South Asian Research Journal of Business and Management (SARJBM)
Volume-7 | Issue-06
Original Research Article
Carbon Risk, Democracy, Corruption, Income Inequality, and M&A Performance
Menghan Wang, Jianquan Guo
Published : Dec. 27, 2025
Abstract
Against the backdrop of global energy transition and China’s "Dual Carbon" goals, the way in which corporate carbon risk—as a key driver of multinational strategic decision-making—jointly influences post-merger green innovation performance and financial performance through the interactive effects of host-country democracy, corruption, and income inequality remains unresolved. To address this gap, this study draws on data from Chinese cross-border mergers and acquisitions between 2018 and 2022 and employs a multiple linear regression model to empirically analyze the impact of acquirer carbon risk on green innovation performance and financial performance in cross-border M&As. Furthermore, it examines the moderating roles of host-country democracy, corruption, and income inequality. The paper also conducts multiple robustness tests to ensure the reliability of the findings. Research findings indicate that: (1) In terms of green performance, Chinese companies with higher carbon risks exhibit better green innovation performance after mergers and acquisitions. When the level of democracy in the host country is higher, this tendency is significantly enhanced, demonstrating a positive moderating effect. Conversely, when the level of corruption in the host country is higher, this tendency is significantly weakened, demonstrating a negative moderating effect. (2) In terms of financial performance, Chinese companies with higher carbon risks exhibit worse financial performance after mergers and acquisitions.

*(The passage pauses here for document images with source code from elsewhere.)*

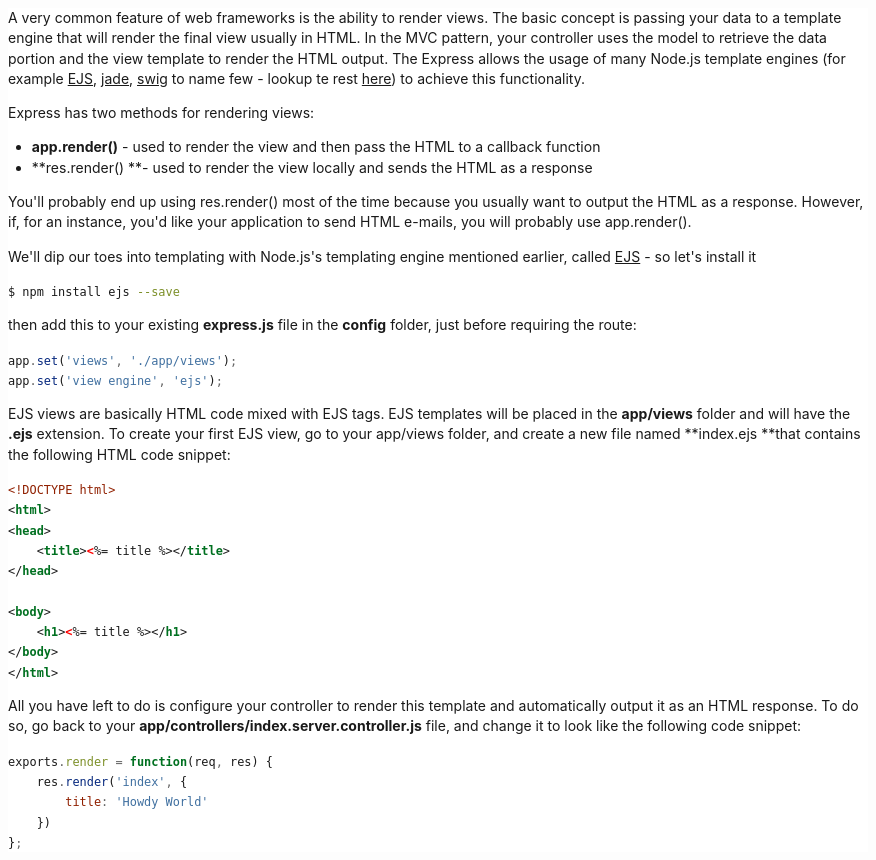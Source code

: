 A very common feature of web frameworks is the ability to render views. The basic concept is passing your data to a template engine that will render the final view usually in HTML. In the MVC pattern, your controller uses the model to retrieve the data portion and the view template to render the HTML output. The Express allows the usage of many Node.js template engines (for example [EJS](https://github.com/tj/ejs), [jade](https://github.com/jadejs/jade), [swig](https://github.com/paularmstrong/swig) to name few - lookup te rest [here](https://github.com/Deathspike/template-benchmark)) to achieve this functionality.

Express has two methods for rendering views:

* **app.render()** - used to render the view and then pass the HTML to a callback function
* **res.render() **- used to render the view locally and sends the HTML as a response

You'll probably end up using res.render() most of the time because you usually want to output the HTML as a response. However, if, for an instance, you'd like your application to send HTML e-mails, you will probably use app.render().

We'll dip our toes into templating with Node.js's templating engine mentioned earlier, called [EJS](https://github.com/tj/ejs) - so let's install it


``` bash
$ npm install ejs --save
```


then add this to your existing **express.js** file in the **config** folder, just before requiring the route:

``` javascript
app.set('views', './app/views');
app.set('view engine', 'ejs');
```


EJS views are basically HTML code mixed with EJS tags. EJS templates will be placed in the **app/views** folder and will have the **.ejs** extension. To create your first EJS view, go to your app/views folder, and create a new file named **index.ejs **that contains the following HTML code snippet:


``` xml
<!DOCTYPE html>
<html>
<head>
    <title><%= title %></title>
</head>

<body>
    <h1><%= title %></h1>
</body>
</html>
```


All you have left to do is configure your controller to render this template and  automatically output it as an HTML response. To do so, go back to your **app/controllers/index.server.controller.js** file, and change it to look like the following code snippet:


``` javascript
exports.render = function(req, res) {
    res.render('index', {
        title: 'Howdy World'
    })
};
```
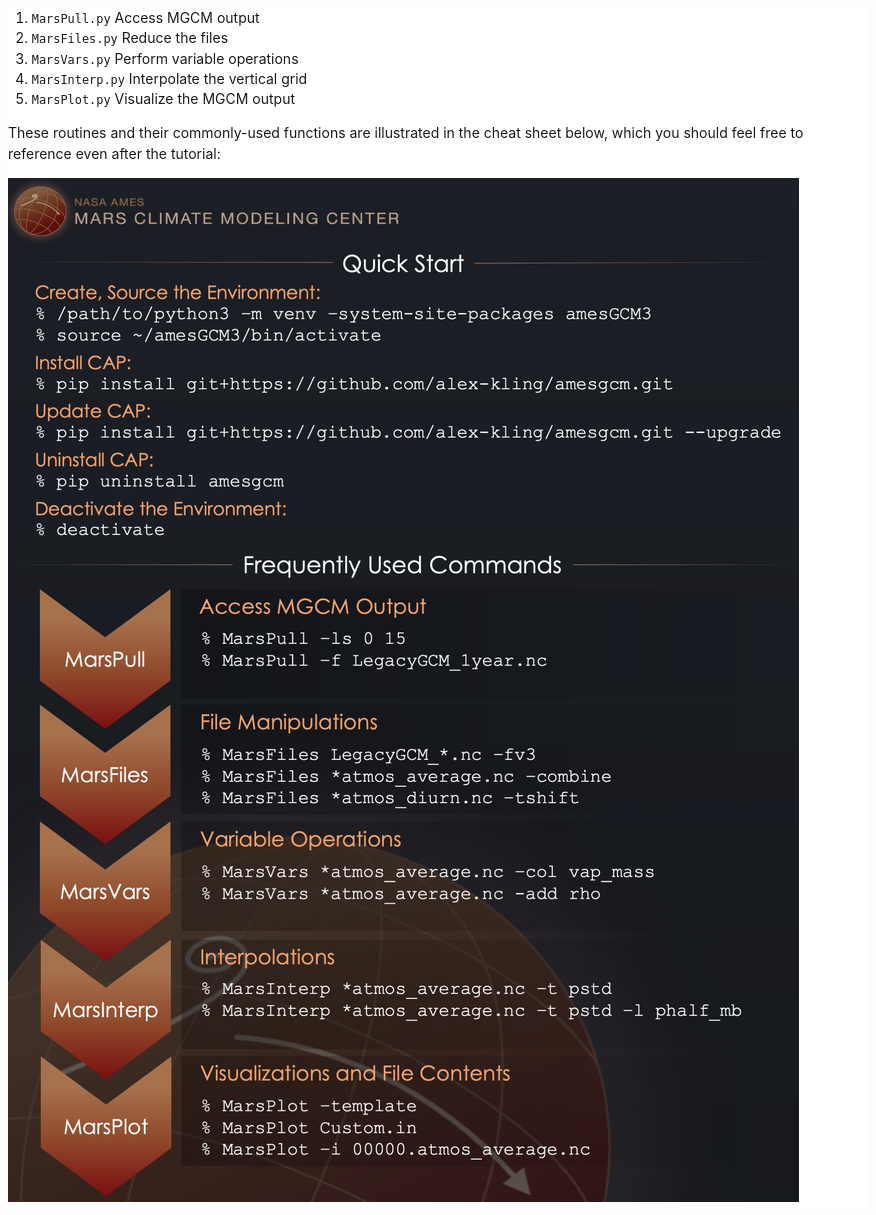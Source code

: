 1. `MarsPull.py`    Access MGCM output
2. `MarsFiles.py`   Reduce the files
3. `MarsVars.py`    Perform variable operations
4. `MarsInterp.py`  Interpolate the vertical grid
5. `MarsPlot.py`    Visualize the MGCM output

These routines and their commonly-used functions are illustrated in the cheat sheet below, which you should feel free to reference even after the tutorial:

![Figure 3. Quick Guide to Using CAP](./tutorial_images/Cheat_Sheet.png)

When the level of democracy in the host country is higher, this tendency is significantly enhanced. When the level of corruption in the host country is higher, this tendency is significantly weakened. When the level of income inequality in the host country is higher, this tendency is also significantly weakened. This study aims to construct an integrated analytical framework to explain how emerging market enterprises can achieve "green escape" by adopting international non-market strategies in response to institutional pressures from host countries, thereby deepening the theoretical understanding of the motivations behind global green mergers and acquisitions.